Required action ▸ Beginning at the line that includes "執政保守黨在英格蘭北部的哈特" in the entries below, print each line exactly as it appears, through the last one.

Stored data:
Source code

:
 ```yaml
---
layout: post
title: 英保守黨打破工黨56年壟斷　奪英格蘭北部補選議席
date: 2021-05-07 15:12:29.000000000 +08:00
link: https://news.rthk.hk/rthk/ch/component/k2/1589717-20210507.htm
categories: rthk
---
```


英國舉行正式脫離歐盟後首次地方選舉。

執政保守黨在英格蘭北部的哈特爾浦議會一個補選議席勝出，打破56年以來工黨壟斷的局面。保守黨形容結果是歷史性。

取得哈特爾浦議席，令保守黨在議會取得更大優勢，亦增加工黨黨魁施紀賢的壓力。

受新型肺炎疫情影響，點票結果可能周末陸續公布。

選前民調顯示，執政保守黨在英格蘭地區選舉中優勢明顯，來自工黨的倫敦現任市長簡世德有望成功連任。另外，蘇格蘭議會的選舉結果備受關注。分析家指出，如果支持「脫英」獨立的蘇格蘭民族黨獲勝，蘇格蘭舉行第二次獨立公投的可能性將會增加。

Output of the task ▸
執政保守黨在英格蘭北部的哈特爾浦議會一個補選議席勝出，打破56年以來工黨壟斷的局面。保守黨形容結果是歷史性。

取得哈特爾浦議席，令保守黨在議會取得更大優勢，亦增加工黨黨魁施紀賢的壓力。

受新型肺炎疫情影響，點票結果可能周末陸續公布。

選前民調顯示，執政保守黨在英格蘭地區選舉中優勢明顯，來自工黨的倫敦現任市長簡世德有望成功連任。另外，蘇格蘭議會的選舉結果備受關注。分析家指出，如果支持「脫英」獨立的蘇格蘭民族黨獲勝，蘇格蘭舉行第二次獨立公投的可能性將會增加。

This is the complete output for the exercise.